PRICE: $1,949 (body only)
IMAGE SENSOR: 24.2-megapixel APS-C CMOS
SCREEN: 3-inch LCD touchscreen with 921,600 dots; electronic viewfinder with 2,359,296 dots
SENSITIVITY: ISO 100 to 51,200
SHOOTING SPEED: Up to 11 frames per second
CONNECTIVITY: Wi-Fi, Near Field Communication
WEIGHT: 435g (body only, with battery and memory card)
BATTERY LIFE: 3/5
VALUE FOR MONEY: 3/5
If shooting continuously with such speed and buffer is what you need, you can stop reading and go out to buy the camera.
The a6500 finally got a touchscreen display that its predecessors lacked. What's also nice about this is that you can use the electronic viewfinder to compose a picture, while at the same time use your thumb or finger to swipe on the touchscreen display to move the focusing point.
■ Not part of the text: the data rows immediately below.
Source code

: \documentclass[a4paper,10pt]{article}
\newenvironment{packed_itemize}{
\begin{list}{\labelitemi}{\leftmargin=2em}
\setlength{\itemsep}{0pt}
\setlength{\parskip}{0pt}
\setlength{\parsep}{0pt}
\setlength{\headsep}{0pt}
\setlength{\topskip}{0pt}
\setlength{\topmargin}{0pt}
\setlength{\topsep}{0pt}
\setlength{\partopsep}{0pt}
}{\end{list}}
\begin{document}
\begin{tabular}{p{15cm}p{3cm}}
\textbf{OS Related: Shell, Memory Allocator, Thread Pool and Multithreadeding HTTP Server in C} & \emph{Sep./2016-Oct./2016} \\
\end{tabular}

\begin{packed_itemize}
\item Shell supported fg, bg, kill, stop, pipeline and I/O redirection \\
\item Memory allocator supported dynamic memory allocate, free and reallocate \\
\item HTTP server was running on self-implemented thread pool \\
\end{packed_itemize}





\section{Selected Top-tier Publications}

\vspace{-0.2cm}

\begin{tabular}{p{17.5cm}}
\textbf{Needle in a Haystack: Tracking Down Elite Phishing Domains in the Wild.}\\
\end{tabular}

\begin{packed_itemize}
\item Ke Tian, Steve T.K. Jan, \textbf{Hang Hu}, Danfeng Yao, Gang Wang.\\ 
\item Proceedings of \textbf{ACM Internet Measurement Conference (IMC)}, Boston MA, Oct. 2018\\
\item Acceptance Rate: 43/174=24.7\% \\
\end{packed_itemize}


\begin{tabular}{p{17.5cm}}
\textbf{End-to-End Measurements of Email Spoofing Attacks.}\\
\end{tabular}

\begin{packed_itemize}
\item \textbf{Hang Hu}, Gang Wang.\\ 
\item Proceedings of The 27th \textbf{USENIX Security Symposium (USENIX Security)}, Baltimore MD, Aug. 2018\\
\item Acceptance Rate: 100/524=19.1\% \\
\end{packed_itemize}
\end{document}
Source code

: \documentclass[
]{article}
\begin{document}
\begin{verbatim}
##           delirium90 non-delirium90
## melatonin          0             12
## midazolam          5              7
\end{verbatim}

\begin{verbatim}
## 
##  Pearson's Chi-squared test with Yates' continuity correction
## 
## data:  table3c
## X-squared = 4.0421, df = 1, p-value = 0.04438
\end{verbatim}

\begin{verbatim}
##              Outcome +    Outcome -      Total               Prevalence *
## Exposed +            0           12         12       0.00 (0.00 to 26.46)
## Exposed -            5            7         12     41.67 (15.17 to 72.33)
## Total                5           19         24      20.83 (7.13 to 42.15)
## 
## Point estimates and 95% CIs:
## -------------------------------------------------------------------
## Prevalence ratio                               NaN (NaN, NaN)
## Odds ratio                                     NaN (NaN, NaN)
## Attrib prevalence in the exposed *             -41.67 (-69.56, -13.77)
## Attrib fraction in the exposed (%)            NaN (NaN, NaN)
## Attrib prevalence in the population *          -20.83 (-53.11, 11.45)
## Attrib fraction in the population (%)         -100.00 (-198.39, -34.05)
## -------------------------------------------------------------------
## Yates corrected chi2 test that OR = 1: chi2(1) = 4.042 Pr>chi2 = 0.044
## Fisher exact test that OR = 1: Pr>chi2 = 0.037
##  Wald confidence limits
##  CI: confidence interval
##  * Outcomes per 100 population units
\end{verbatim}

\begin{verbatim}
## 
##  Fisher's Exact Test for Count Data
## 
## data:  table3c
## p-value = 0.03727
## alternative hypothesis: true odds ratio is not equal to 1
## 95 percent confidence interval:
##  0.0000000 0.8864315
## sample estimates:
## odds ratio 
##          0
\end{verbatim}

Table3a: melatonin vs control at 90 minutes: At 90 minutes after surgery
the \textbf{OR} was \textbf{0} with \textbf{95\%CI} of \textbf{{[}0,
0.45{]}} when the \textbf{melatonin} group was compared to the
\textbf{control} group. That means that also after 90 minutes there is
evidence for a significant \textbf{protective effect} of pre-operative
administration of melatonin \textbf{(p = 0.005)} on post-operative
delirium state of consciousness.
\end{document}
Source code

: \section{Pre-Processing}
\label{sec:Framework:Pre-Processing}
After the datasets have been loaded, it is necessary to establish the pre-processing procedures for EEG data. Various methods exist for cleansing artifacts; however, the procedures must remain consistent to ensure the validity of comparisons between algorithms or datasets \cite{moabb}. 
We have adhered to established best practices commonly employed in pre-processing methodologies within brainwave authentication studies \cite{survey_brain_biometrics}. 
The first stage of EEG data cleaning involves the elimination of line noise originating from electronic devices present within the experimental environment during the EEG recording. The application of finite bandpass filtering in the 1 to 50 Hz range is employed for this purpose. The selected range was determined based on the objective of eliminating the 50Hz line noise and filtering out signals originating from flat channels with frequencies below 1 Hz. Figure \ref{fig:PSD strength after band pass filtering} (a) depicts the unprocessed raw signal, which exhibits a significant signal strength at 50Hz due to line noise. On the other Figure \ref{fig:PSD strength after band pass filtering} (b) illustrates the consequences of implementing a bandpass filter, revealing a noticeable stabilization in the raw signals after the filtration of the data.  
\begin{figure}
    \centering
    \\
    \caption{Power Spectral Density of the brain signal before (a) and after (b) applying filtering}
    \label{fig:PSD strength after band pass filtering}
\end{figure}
That said, moving the focusing point can be finicky as the feature was unresponsive at times. Also, the touchscreen display does not allow for the "tap to shoot" function found in many of its competitors.
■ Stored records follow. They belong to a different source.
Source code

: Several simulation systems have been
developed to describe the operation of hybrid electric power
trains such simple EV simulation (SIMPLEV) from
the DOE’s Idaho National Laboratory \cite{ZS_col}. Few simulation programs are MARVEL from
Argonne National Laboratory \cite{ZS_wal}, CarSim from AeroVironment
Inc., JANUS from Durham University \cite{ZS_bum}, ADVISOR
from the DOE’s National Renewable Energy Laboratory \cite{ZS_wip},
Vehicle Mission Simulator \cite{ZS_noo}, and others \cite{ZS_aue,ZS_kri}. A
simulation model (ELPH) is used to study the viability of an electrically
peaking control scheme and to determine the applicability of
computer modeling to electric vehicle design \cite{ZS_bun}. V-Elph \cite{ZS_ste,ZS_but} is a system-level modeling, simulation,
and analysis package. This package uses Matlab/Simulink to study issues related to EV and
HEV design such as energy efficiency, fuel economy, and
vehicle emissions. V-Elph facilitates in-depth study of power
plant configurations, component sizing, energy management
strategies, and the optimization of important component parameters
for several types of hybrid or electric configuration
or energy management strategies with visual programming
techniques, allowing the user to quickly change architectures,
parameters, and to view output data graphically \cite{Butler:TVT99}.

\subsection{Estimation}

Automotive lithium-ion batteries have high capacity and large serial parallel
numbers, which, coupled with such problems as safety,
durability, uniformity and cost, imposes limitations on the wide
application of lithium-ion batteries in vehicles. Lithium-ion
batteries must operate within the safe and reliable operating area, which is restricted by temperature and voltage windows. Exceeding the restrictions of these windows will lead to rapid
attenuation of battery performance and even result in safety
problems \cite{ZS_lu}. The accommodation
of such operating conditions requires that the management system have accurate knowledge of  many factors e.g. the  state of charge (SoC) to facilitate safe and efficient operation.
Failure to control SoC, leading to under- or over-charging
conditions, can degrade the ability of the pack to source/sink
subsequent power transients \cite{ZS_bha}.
Plus, the display can be tilted down by only 45 degrees and flipped up by 90 degrees. This is not a camera for taking selfies.
Operation-wise, it is around the same speed as its predecessor. The a6500 takes 1.4sec for both start-up and shutdown, compared with the usual 2sec of its competitors for the respective functions.
Paired with a 50mm f/1.8 lens, it achieved focus almost instantly in bright sunlight. During video recording in good lighting, it locked on a focus in less than 1sec at times, when I was panning to a new scene.
But in dim lighting conditions, it can take up to 2sec to get a focus. However, I think this is more due to the 50mm lens than the camera. With a Sony 16mm f/2.8 lens, it took only around 1sec to do so.
Image quality is superb, like its predecessors. It displays great dynamic range with plenty of details, even in the darker areas.
Noise performance is excellent as well. There were very few noise artefacts even at ISO 3,200. At ISO 6,400, noise artefacts were more evident, although the detail loss was minimal. Only at ISO 12,800 and above did the detail loss become really evident, with discolouration clearly visible.
Battery life continues to be average, at 350 still images on a full charge, which is the same as its predecessor. However, this is mitigated by the use of micro-USB charging, making it easier to charge the battery anywhere and also means one adapter fewer to take on your travels. You can also use a power bank to charge it on the go.
Perhaps the biggest downer is its price. At $1,949 without a kit lens, the Sony a6500 is $470 more expensive than an a6300 with a basic 15-60mm kit lens.
•Verdict: The Sony a6500 is a monster when it comes to buffering. Thus, if you are shooting sports requiring bursts of speeds over a prolonged period, this is definitely the camera to get.